Lacba Home
Los Angeles County Bar Association
Can you stipulate to a reversal as part of a settlement?
The parties can enter into a stipulation that the Court of Appeal may reverse the judgment.  Generally, the procedure is for the party seeking reversal to file a formal application supported by the stipulation and appropriate argument.

Stipulated reversals are controversial.  A decade ago, in Neary v. Regents of University of California (1992) 3 Cal.4th 273, 10 Cal.Rptr.2d 859, the Supreme Court approved of the procedure, but in 1999 the Legislature effectively reversed the Neary decision.  Code of Civil Procedure section 128, subdivision (a)(8) now provides:

“An appellate court shall not reverse or vacate a duly entered judgment upon an agreement or stipulation of the parties unless the court finds both of the following:
“(A)  There is no reasonable possibility that the interests of nonparties or the public will be adversely affected by the reversal.

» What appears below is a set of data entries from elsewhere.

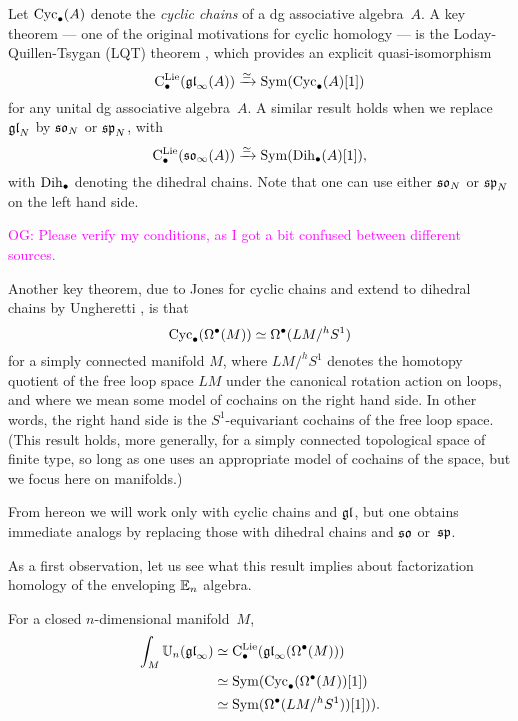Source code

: \documentclass[11pt]{amsart}
\numberwithin{equation}{section}
\def\owen{\textcolor{magenta}{OG: }\textcolor{magenta}}
\begin{document}
Let ${\rm Cyc}_\bullet(A)$ denote the {\em cyclic chains} of a dg associative algebra~$A$.
A key theorem --- one of the original motivations for cyclic homology --- is the Loday-Quillen-Tsygan (LQT) theorem \cite{},
which provides an explicit quasi-isomorphism
\begin{equation}
\label{eqn: LQT}
{\rm C}^{\rm Lie}_\bullet({\mathfrak{gl}}_\infty(A)) \xrightarrow{\simeq} {\rm Sym}({\rm Cyc}_\bullet(A)[1])
\end{equation}
for any unital dg associative algebra~$A$.
A similar result \cite{} holds when we replace ${\mathfrak{gl}}_N$ by $\frak{so}_N$ or $\frak{sp}_N$, with
\[
\label{eqn: LQT}
{\rm C}^{\rm Lie}_\bullet({\frak{so}}_\infty(A)) \xrightarrow{\simeq} {\rm Sym}({\rm Dih}_\bullet(A)[1]),
\]
with ${\rm Dih}_\bullet$ denoting the dihedral chains.
Note that one can use either $\frak{so}_N$ or $\frak{sp}_N$ on the left hand side.

\owen{Please verify my conditions, as I got a bit confused between different sources.}

Another key theorem, due to Jones \cite{} for cyclic chains and extend to dihedral chains by Ungheretti \cite{},
is that
\[
{\rm Cyc}_\bullet(\Omega^\bullet(M)) \simeq \Omega^\bullet(LM/^h S^1)
\]
for a simply connected manifold $M$, 
where $LM/^h S^1$ denotes the homotopy quotient of the free loop space $LM$ under the canonical rotation action on loops,
and where we mean some model of cochains on the right hand side.
In other words, the right hand side is the $S^1$-equivariant cochains of the free loop space.
(This result holds, more generally, for a simply connected topological space of finite type, so long as one uses an appropriate model of cochains of the space, 
but we focus here on manifolds.)

From hereon we will work only with cyclic chains and ${\mathfrak{gl}}$,
but one obtains immediate analogs by replacing those with dihedral chains and $\frak{so}$ or~$\frak{sp}$.

As a first observation, let us see what this result implies about factorization homology of the enveloping $\mathbb E_n$ algebra.

\begin{lmm}
For a closed $n$-dimensional manifold~$M$, 
\begin{align*}
\int_M \mathbb U_n(\frak{gl}_\infty)
&\simeq {\rm C}^{\rm Lie}_\bullet({\mathfrak{gl}}_\infty(\Omega^\bullet(M) )) \\
&\simeq {\rm Sym}({\rm Cyc}_\bullet(\Omega^\bullet(M))[1]) \\
&\simeq {\rm Sym}(\Omega^\bullet(LM/^h S^1))[1])).
\end{align*}
\end{lmm}
\end{document}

“(B)  The reasons of the parties for requesting reversal outweigh the erosion of public trust that may result from the nullification of a judgment and the risk that the availability of stipulated reversal will reduce the incentive for pretrial settlement.”

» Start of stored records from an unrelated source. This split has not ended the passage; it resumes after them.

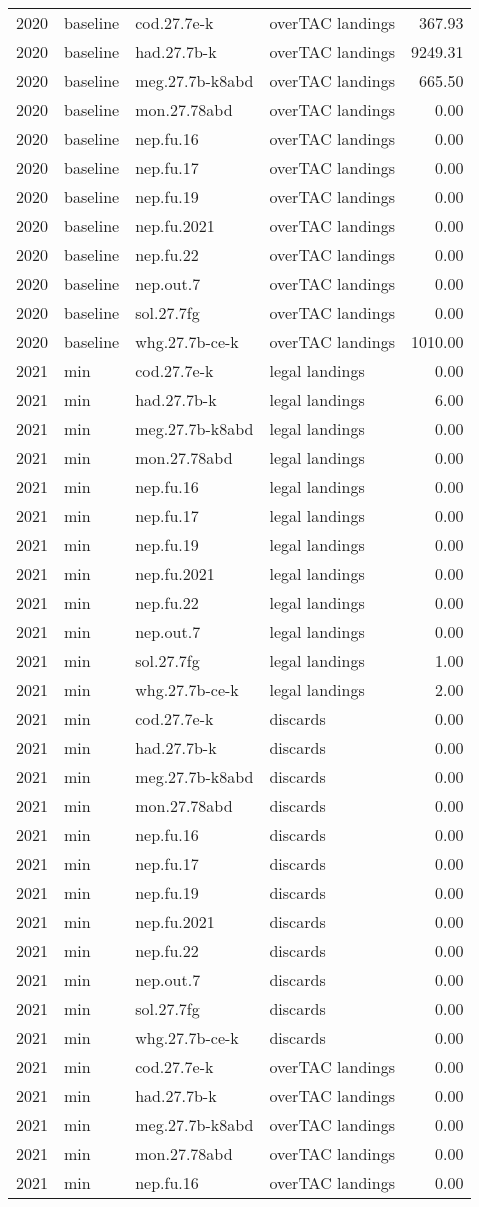 \documentclass[
]{article}
\begin{document}
\begin{longtable}[]{@{}llllr@{}}
2020 & baseline & cod.27.7e-k & overTAC landings & 367.93\tabularnewline
2020 & baseline & had.27.7b-k & overTAC landings &
9249.31\tabularnewline
2020 & baseline & meg.27.7b-k8abd & overTAC landings &
665.50\tabularnewline
2020 & baseline & mon.27.78abd & overTAC landings & 0.00\tabularnewline
2020 & baseline & nep.fu.16 & overTAC landings & 0.00\tabularnewline
2020 & baseline & nep.fu.17 & overTAC landings & 0.00\tabularnewline
2020 & baseline & nep.fu.19 & overTAC landings & 0.00\tabularnewline
2020 & baseline & nep.fu.2021 & overTAC landings & 0.00\tabularnewline
2020 & baseline & nep.fu.22 & overTAC landings & 0.00\tabularnewline
2020 & baseline & nep.out.7 & overTAC landings & 0.00\tabularnewline
2020 & baseline & sol.27.7fg & overTAC landings & 0.00\tabularnewline
2020 & baseline & whg.27.7b-ce-k & overTAC landings &
1010.00\tabularnewline
2021 & min & cod.27.7e-k & legal landings & 0.00\tabularnewline
2021 & min & had.27.7b-k & legal landings & 6.00\tabularnewline
2021 & min & meg.27.7b-k8abd & legal landings & 0.00\tabularnewline
2021 & min & mon.27.78abd & legal landings & 0.00\tabularnewline
2021 & min & nep.fu.16 & legal landings & 0.00\tabularnewline
2021 & min & nep.fu.17 & legal landings & 0.00\tabularnewline
2021 & min & nep.fu.19 & legal landings & 0.00\tabularnewline
2021 & min & nep.fu.2021 & legal landings & 0.00\tabularnewline
2021 & min & nep.fu.22 & legal landings & 0.00\tabularnewline
2021 & min & nep.out.7 & legal landings & 0.00\tabularnewline
2021 & min & sol.27.7fg & legal landings & 1.00\tabularnewline
2021 & min & whg.27.7b-ce-k & legal landings & 2.00\tabularnewline
2021 & min & cod.27.7e-k & discards & 0.00\tabularnewline
2021 & min & had.27.7b-k & discards & 0.00\tabularnewline
2021 & min & meg.27.7b-k8abd & discards & 0.00\tabularnewline
2021 & min & mon.27.78abd & discards & 0.00\tabularnewline
2021 & min & nep.fu.16 & discards & 0.00\tabularnewline
2021 & min & nep.fu.17 & discards & 0.00\tabularnewline
2021 & min & nep.fu.19 & discards & 0.00\tabularnewline
2021 & min & nep.fu.2021 & discards & 0.00\tabularnewline
2021 & min & nep.fu.22 & discards & 0.00\tabularnewline
2021 & min & nep.out.7 & discards & 0.00\tabularnewline
2021 & min & sol.27.7fg & discards & 0.00\tabularnewline
2021 & min & whg.27.7b-ce-k & discards & 0.00\tabularnewline
2021 & min & cod.27.7e-k & overTAC landings & 0.00\tabularnewline
2021 & min & had.27.7b-k & overTAC landings & 0.00\tabularnewline
2021 & min & meg.27.7b-k8abd & overTAC landings & 0.00\tabularnewline
2021 & min & mon.27.78abd & overTAC landings & 0.00\tabularnewline
2021 & min & nep.fu.16 & overTAC landings & 0.00\tabularnewline

\end{longtable}
\end{document}
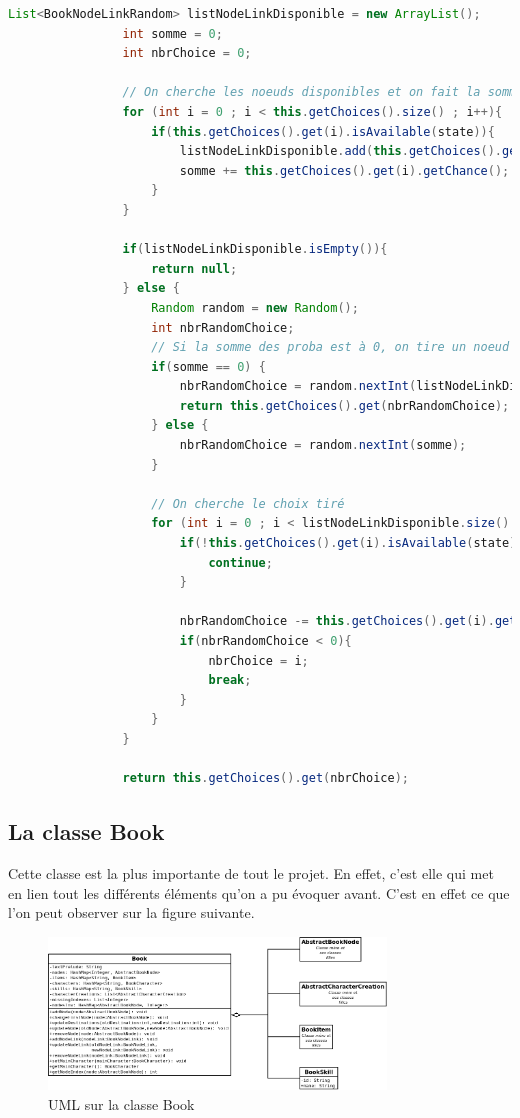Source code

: 			\begin{lstlisting}[gobble=16, language=java, label=lst:getRandomChoices, caption=getRandomChoice()]
				List<BookNodeLinkRandom> listNodeLinkDisponible = new ArrayList();
				int somme = 0;
				int nbrChoice = 0;

				// On cherche les noeuds disponibles et on fait la somme des probabilités
				for (int i = 0 ; i < this.getChoices().size() ; i++){
					if(this.getChoices().get(i).isAvailable(state)){
						listNodeLinkDisponible.add(this.getChoices().get(i));
						somme += this.getChoices().get(i).getChance();
					}
				}

				if(listNodeLinkDisponible.isEmpty()){
					return null;
				} else {
					Random random = new Random();
					int nbrRandomChoice;
					// Si la somme des proba est à 0, on tire un noeud au hasard
					if(somme == 0) {
						nbrRandomChoice = random.nextInt(listNodeLinkDisponible.size());
						return this.getChoices().get(nbrRandomChoice);
					} else {
						nbrRandomChoice = random.nextInt(somme);
					}

					// On cherche le choix tiré
					for (int i = 0 ; i < listNodeLinkDisponible.size() ; i++){
						if(!this.getChoices().get(i).isAvailable(state)){
							continue;
						}

						nbrRandomChoice -= this.getChoices().get(i).getChance();
						if(nbrRandomChoice < 0){
							nbrChoice = i;
							break;
						}
					}
				}

				return this.getChoices().get(nbrChoice);
			\end{lstlisting}

		\subsection{La classe Book}
			\label{book}

			Cette classe est la plus importante de tout le projet. En effet, c'est elle qui met en lien tout les différents éléments qu'on a pu évoquer avant. C'est en effet ce que l'on peut observer sur la figure suivante.

			\begin{figure}[H]
				\centering\includegraphics[width=0.8\textwidth, keepaspectratio]{img/book.png}
				\caption{UML sur la classe Book}
			\end{figure}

The availability of a stipulated reversal depends on the parties’ ability to show that the statutory standards do not preclude a stipulated judgment – and, perhaps more importantly, on the views of the justices in the division to which the case is assigned.  Some dislike the procedure because they believe it allows a party to “buy justice.”  Others like it because it eliminates unnecessary appeals.  The key to success is careful application of the statutory factors to the case.  That means making a factual showing of (1) no adverse impact on nonparty or public; (2) no erosion of public trust; and (3) no adverse effect on incentive for pretrial settlement.